German lawyers were prosecuted at Nuremberg for issuing letters telling lower-ranking officials that war crimes were not crimes at all. Mob lawyers get prosecuted for giving their clients advice on committing crimes and beating the rap. These DOJ officials have not only NOT given the torturers immunity, they have made themselves accomplices. The idea that a letter from a lawyer is some sort of Get Out Of Jail Free Card is a joke.
From the time of the sacking of Troy the West has struggled with the issues of torture. This will continue. If a future president was given the option of getting needed information with tactics that are psychologically torturous but physically harmless, would he or she exercise that option? My guess is if enough of the survival of the nation lay in the balance and the practice was known to work the answer would be, yes. And that would apply to the current president. Ultimately survival trumps all else.
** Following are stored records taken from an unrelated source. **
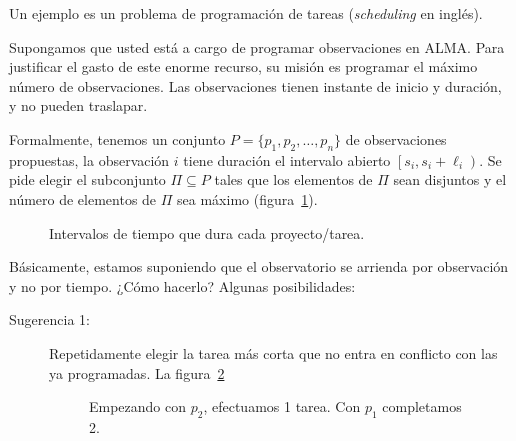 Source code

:   Un ejemplo es un problema de programación de tareas
  (\emph{\foreignlanguage{english}{scheduling}} en inglés).
  \begin{example}
    \label{07::EjemploAlma}
    Supongamos que usted está a cargo de programar observaciones en ALMA.
    Para justificar el gasto de este enorme recurso,
    su misión es programar el máximo número de observaciones.
    Las observaciones tienen instante de inicio y duración,
    y no pueden traslapar.

    Formalmente,
    tenemos un conjunto \(P = \{p_1, p_2, \ldots, p_n\}\)
    de observaciones propuestas,
    la observación \(i\) tiene duración
    el intervalo abierto \(\left[ s_i, s_i+\ell _i \right)\).
    Se pide elegir el subconjunto \(\Pi \subseteq P\)
    tales que los elementos de \(\Pi\) sean disjuntos
    y el número de elementos de \(\Pi\) sea máximo
    (figura~\ref{07::Tareas1}).
    \newcommand{\lineaTarea}[4]{ %
                  \draw (#1, 0.15+#2) -- (#1, -0.15+#2) -- (#1, #2)
                          -- (#1+#3, #2) -- (#1+#3, 0.15+#2)
                          -- (#1+#3, -0.15+#2);
                  \node at (#1 - 0.3, #2) () {\(#4\)};
               }
    \begin{figure}[ht]
      \centering
      \caption{Intervalos de tiempo que dura cada proyecto/tarea.}
      \label{07::Tareas1}
    \end{figure}
    Básicamente,
    estamos suponiendo que el observatorio
    se arrienda por observación y no por tiempo.
    ¿Cómo hacerlo?
    Algunas posibilidades:
    \begin{description}
    \item[Sugerencia 1:]
      Repetidamente elegir la tarea más corta
      que no entra en conflicto con las ya programadas.
      La figura~\ref{07::Tareas2}
      \begin{figure}[ht]
        \centering
        \caption{Empezando con \(p_2\),
                 efectuamos \num{1} tarea.
                 Con \(p_1\) completamos \num{2}.}
        \label{07::Tareas2}

\end{figure}
\end{description}
\end{example}
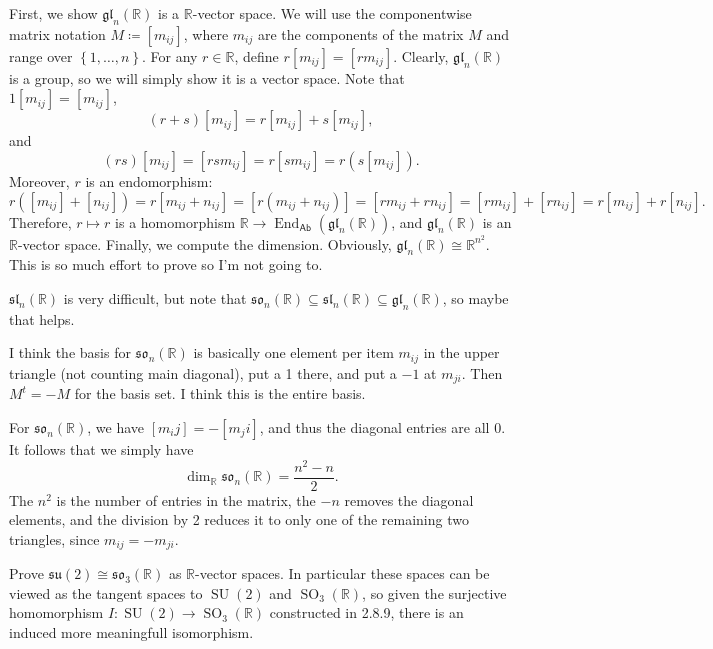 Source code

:\documentclass[11pt]{report}
\DeclareMathOperator{\End}{End}
\begin{document}
\begin{solution}
	First, we show $\mathfrak{gl} _n(\mathbb{R} )$ is a $\mathbb{R} $-vector space. We will use the componentwise matrix notation $M\coloneqq [m_{ij} ]$, where $m_{ij} $ are the components of the matrix $M$ and range over $\left\{ 1, \ldots ,n \right\} $. For any $r\in\mathbb{R} $, define $r[m_{ij} ]=[r m_{ij} ] $. Clearly, $\mathfrak{gl} _n(\mathbb{R} )$ is a group, so we will simply show it is a vector space. Note that $1[m_{ij} ]=[m_{ij} ]$,
	\[
		(r+s)[m_{ij} ]=r[m_{ij} ]+s[m_{ij} ]
	,\]
	and
	\[
		(rs)[m_{ij} ]=[rsm_{ij} ]=r[sm_{ij} ]=r\left( s[m_{ij} ] \right)  
	.\]
	Moreover, $r$ is an endomorphism:
	\[
		r\left( [m_{ij} ]+[n_{ij} ] \right) =r[m_{ij} +n_{ij} ]=[r\left( m_{ij} +n_{ij}  \right) ]=[r m_{ij} +rn_{ij} ]=[r m_{ij} ]+[rn_{ij} ]=r[m_{ij} ]+r[n_{ij} ] 
	.\]
	Therefore, $r\mapsto r$ is a homomorphism $\mathbb{R}  \to \End_{\mathsf{Ab} }(\mathfrak{gl}_n(\mathbb{R} )) $, and $\mathfrak{gl} _n(\mathbb{R} )$ is an $\mathbb{R} $-vector space. Finally, we compute the dimension. Obviously, $\mathfrak{gl}_n(\mathbb{R} )\cong \mathbb{R} ^{n^2} $. This is so much effort to prove so I'm not going to.

	$\mathfrak{sl}_n(\mathbb{R} )$ is very difficult, but note that $\mathfrak{so}_n(\mathbb{R} )\subseteq \mathfrak{sl}_n(\mathbb{R} )\subseteq \mathfrak{gl}_n(\mathbb{R} )$,  so maybe that helps.

	I think the basis for $\mathfrak{so}_n(\mathbb{R} )$ is basically one element per item $m_{ij} $ in the upper triangle (not counting main diagonal), put a 1 there, and put a $-1$ at $m_{ji} $. Then $M^t=-M$ for the basis set. I think this is the entire basis.

	For $\mathfrak{so} _n(\mathbb{R} )$, we have $[m_ij]=-[m_ji]$, and thus the diagonal entries are all 0. It follows that we simply have
	\[
		\dim_{\mathbb{R} } \mathfrak{so}_n(\mathbb{R} )=\frac{n^2-n}{2} 
	.\]
	The $n^2$ is the number of entries in the matrix, the $-n$ removes the diagonal elements, and the division by 2 reduces it to only one of the remaining two triangles, since $m_{ij} =-m_{ji} $.
\end{solution}
\begin{exercise}
	Prove $\mathfrak{su}(2)\cong \mathfrak{so}_3(\mathbb{R} )$ as $\mathbb{R} $-vector spaces. In particular these spaces can be viewed as the tangent spaces to $\operatorname{SU} (2)$ and $\operatorname{SO}_3(\mathbb{R} )$, so given the surjective homomorphism $I : \operatorname{SU} (2) \to \operatorname{SO}_3(\mathbb{R} )$ constructed in 2.8.9, there is an induced more meaningfull isomorphism.
\end{exercise}
\end{document}
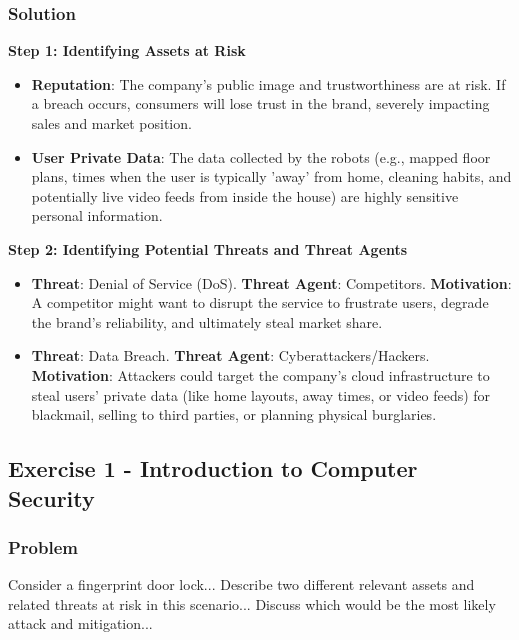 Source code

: \documentclass{article}
\begin{document}
\subsubsection*{Solution}
\textbf{Step 1: Identifying Assets at Risk}
\begin{itemize}
    \item[\textbf{1.}] \textbf{Reputation}: The company's public image and trustworthiness are at risk. If a breach occurs, consumers will lose trust in the brand, severely impacting sales and market position.
    \item[\textbf{2.}] \textbf{User Private Data}: The data collected by the robots (e.g., mapped floor plans, times when the user is typically 'away' from home, cleaning habits, and potentially live video feeds from inside the house) are highly sensitive personal information.

\end{itemize}
\textbf{Step 2: Identifying Potential Threats and Threat Agents}
\begin{itemize}
    \item[\textbf{1.}] \textbf{Threat}: Denial of Service (DoS). \textbf{Threat Agent}: Competitors. \textbf{Motivation}: A competitor might want to disrupt the service to frustrate users, degrade the brand's reliability, and ultimately steal market share.
    \item[\textbf{2.}] \textbf{Threat}: Data Breach. \textbf{Threat Agent}: Cyberattackers/Hackers. \textbf{Motivation}: Attackers could target the company's cloud infrastructure to steal users' private data (like home layouts, away times, or video feeds) for blackmail, selling to third parties, or planning physical burglaries.
\end{itemize}

\subsection{Exercise 1 - Introduction to Computer Security}
\subsubsection*{Problem}
Consider a fingerprint door lock... Describe two different relevant assets and related threats at risk in this scenario... Discuss which would be the most likely attack and mitigation...
\end{document}
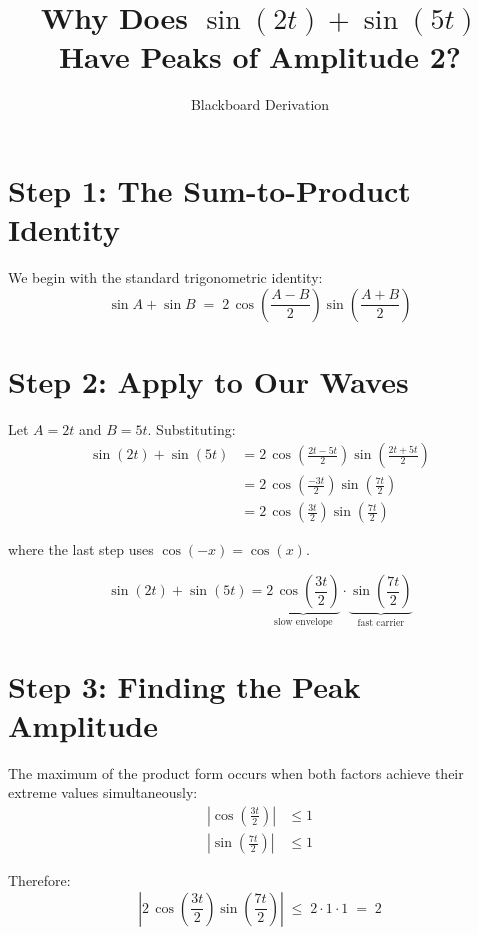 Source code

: \documentclass[12pt]{article}
\title{\textbf{Why Does $\sin(2t) + \sin(5t)$ Have Peaks of Amplitude 2?}}
\author{Blackboard Derivation}
\date{}
\begin{document}
\maketitle

\section*{Step 1: The Sum-to-Product Identity}

We begin with the standard trigonometric identity:
\[
\boxed{\sin A + \sin B \;=\; 2\,\cos\!\left(\frac{A-B}{2}\right)\sin\!\left(\frac{A+B}{2}\right)}
\]

\section*{Step 2: Apply to Our Waves}

Let $A = 2t$ and $B = 5t$. Substituting:
\begin{align*}
\sin(2t) + \sin(5t)
&= 2\,\cos\!\left(\frac{2t - 5t}{2}\right)\sin\!\left(\frac{2t + 5t}{2}\right) \\[8pt]
&= 2\,\cos\!\left(\frac{-3t}{2}\right)\sin\!\left(\frac{7t}{2}\right) \\[8pt]
&= 2\,\cos\!\left(\frac{3t}{2}\right)\sin\!\left(\frac{7t}{2}\right)
\end{align*}

where the last step uses $\cos(-x) = \cos(x)$.

\begin{tcolorbox}[colback=blue!5, colframe=blue!50!black, title=Decomposition]
\[
\sin(2t) + \sin(5t) = \underbrace{2\,\cos\!\left(\frac{3t}{2}\right)}_{\text{slow envelope}} \cdot \underbrace{\sin\!\left(\frac{7t}{2}\right)}_{\text{fast carrier}}
\]
\end{tcolorbox}

\section*{Step 3: Finding the Peak Amplitude}

The maximum of the product form occurs when both factors achieve their extreme values simultaneously:
\begin{align*}
\left|\cos\!\left(\frac{3t}{2}\right)\right| &\leq 1 \\[4pt]
\left|\sin\!\left(\frac{7t}{2}\right)\right| &\leq 1
\end{align*}

Therefore:
\[
\left|2\,\cos\!\left(\frac{3t}{2}\right)\sin\!\left(\frac{7t}{2}\right)\right| \;\leq\; 2 \cdot 1 \cdot 1 \;=\; 2
\]
\end{document}
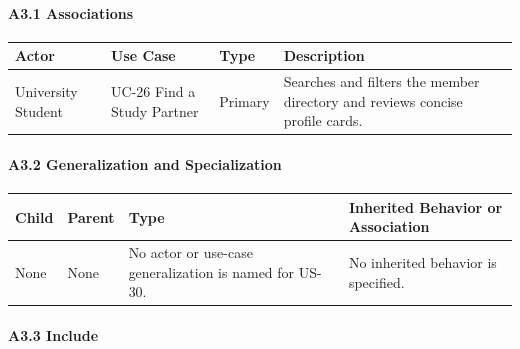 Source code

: \documentclass[12pt]{article}
\renewcommand{\baselinestretch}{1.5}
\begin{document}
\hypertarget{sec:a3-1-associations}{}
\paragraph*{A3.1 Associations}
\par\medskip

\begingroup
\small
\renewcommand{\baselinestretch}{1.0}\selectfont
\renewcommand{\arraystretch}{1.15}
\setlength{\tabcolsep}{6pt}
\begin{longtable}{|>{\raggedright\arraybackslash}p{}|>{\raggedright\arraybackslash}p{}|>{\raggedright\arraybackslash}p{}|>{\raggedright\arraybackslash}p{}|}
\hline
\textbf{Actor} & \textbf{Use Case} & \textbf{Type} & \textbf{Description} \\ \hline
\endhead
University Student & UC-26 Find a Study Partner & Primary & Searches and filters the member directory and reviews concise profile cards. \\ \hline
\end{longtable}
\endgroup
\par\medskip

\hypertarget{sec:a3-2-generalization-and-specialization}{}
\paragraph*{A3.2 Generalization and Specialization}
\par\medskip

\begingroup
\small
\renewcommand{\baselinestretch}{1.0}\selectfont
\renewcommand{\arraystretch}{1.15}
\setlength{\tabcolsep}{6pt}
\begin{longtable}{|>{\raggedright\arraybackslash}p{}|>{\raggedright\arraybackslash}p{}|>{\raggedright\arraybackslash}p{}|>{\raggedright\arraybackslash}p{}|}
\hline
\textbf{Child} & \textbf{Parent} & \textbf{Type} & \textbf{Inherited Behavior or Association} \\ \hline
\endhead
None & None & No actor or use-case generalization is named for US-30. & No inherited behavior is specified. \\ \hline
\end{longtable}
\endgroup
\par\medskip

\hypertarget{sec:a3-3-include}{}
\paragraph*{A3.3 Include}
\par\medskip
\end{document}
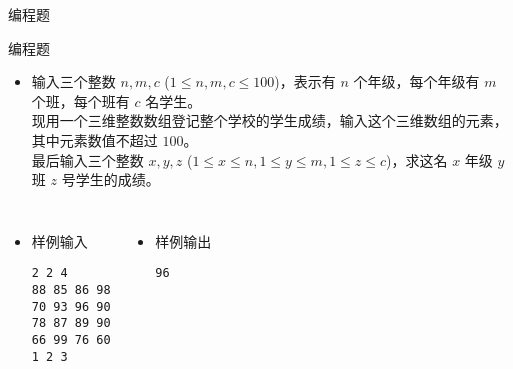 \begin{frame}[fragile]
{{\begin{exampleblock}{编程题}
            \end{exampleblock}
        }{
            
        }
    }{
        \begin{exampleblock}{编程题}

            \begin{itemize}
                \item 输入三个整数 $n, m, c$ ($1 \le n, m, c \le 100$)，表示有 $n$ 个年级，每个年级有 $m$ 个班，每个班有 $c$ 名学生。\\
                    现用一个三维整数数组登记整个学校的学生成绩，输入这个三维数组的元素，其中元素数值不超过 $100$。\\
                    最后输入三个整数 $x, y, z$  ($1 \le x \le n, 1 \le y \le m, 1 \le z \le c$)，求这名 $x$ 年级 $y$ 班 $z$ 号学生的成绩。
            \end{itemize}

            \begin{columns}[onlytextwidth,T]
                \begin{itemize}
                    \item 样例输入

                        \lstinline|2 2 4|\\
                        \lstinline|88 85 86 98|\\
                        \lstinline|70 93 96 90|\\
                        \lstinline|78 87 89 90|\\
                        \lstinline|66 99 76 60|\\
                        \lstinline|1 2 3|\\
                \end{itemize}

                \begin{itemize}
                    \item 样例输出

                        \lstinline|96|
                \end{itemize}
            \end{columns}

        \end{exampleblock}
    }
\end{frame}

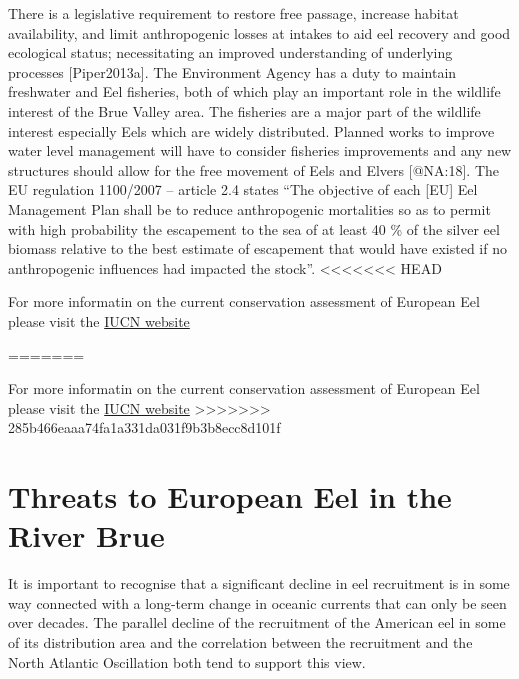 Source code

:\documentclass[]{article}
\begin{document}
There is a legislative requirement to restore free passage, increase
habitat availability, and limit anthropogenic losses at intakes to aid
eel recovery and good ecological status; necessitating an improved
understanding of underlying processes {[}Piper2013a{]}. The Environment
Agency has a duty to maintain freshwater and Eel fisheries, both of
which play an important role in the wildlife interest of the Brue Valley
area. The fisheries are a major part of the wildlife interest especially
Eels which are widely distributed. Planned works to improve water level
management will have to consider fisheries improvements and any new
structures should allow for the free movement of Eels and Elvers
{[}@NA:18{]}. The EU regulation 1100/2007 -- article 2.4 states ``The
objective of each {[}EU{]} Eel Management Plan shall be to reduce
anthropogenic mortalities so as to permit with high probability the
escapement to the sea of at least 40 \% of the silver eel biomass
relative to the best estimate of escapement that would have existed if
no anthropogenic influences had impacted the stock''.
\textless{}\textless{}\textless{}\textless{}\textless{}\textless{}\textless{}
HEAD

For more informatin on the current conservation assessment of European
Eel please visit the
\href{https://www.iucnredlist.org/species/60344/45833138}{IUCN website}

=======

For more informatin on the current conservation assessment of European
Eel please visit the
\href{https://www.iucnredlist.org/species/60344/45833138}{IUCN website}
\textgreater{}\textgreater{}\textgreater{}\textgreater{}\textgreater{}\textgreater{}\textgreater{}
285b466eaaa74fa1a331da031f9b3b8ecc8d101f

\hypertarget{threats-to-european-eel-in-the-river-brue}{%
\section{Threats to European Eel in the River
Brue}\label{threats-to-european-eel-in-the-river-brue}}

It is important to recognise that a significant decline in eel
recruitment is in some way connected with a long-term change in oceanic
currents that can only be seen over decades. The parallel decline of the
recruitment of the American eel in some of its distribution area and the
correlation between the recruitment and the North Atlantic Oscillation
both tend to support this view.
\end{document}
So where does that leave us?
If you cannot use techniques SOME believe is torture to extract information on a case by case basis, then why prosecute at all?
The lawyers were correct: It's a matter of intent. If one water boards for fun, it's torture. If a cop keeps a suspect in an interview room for 24 hours to break them down, is that not torture?
If we could have water boarded the 3 Somali pirates, instead of shooting them in the head, which would you prefer?
The lack of context around this issue illustrates the shallow attention and lack of national perspective that permeates far too many issues in this country.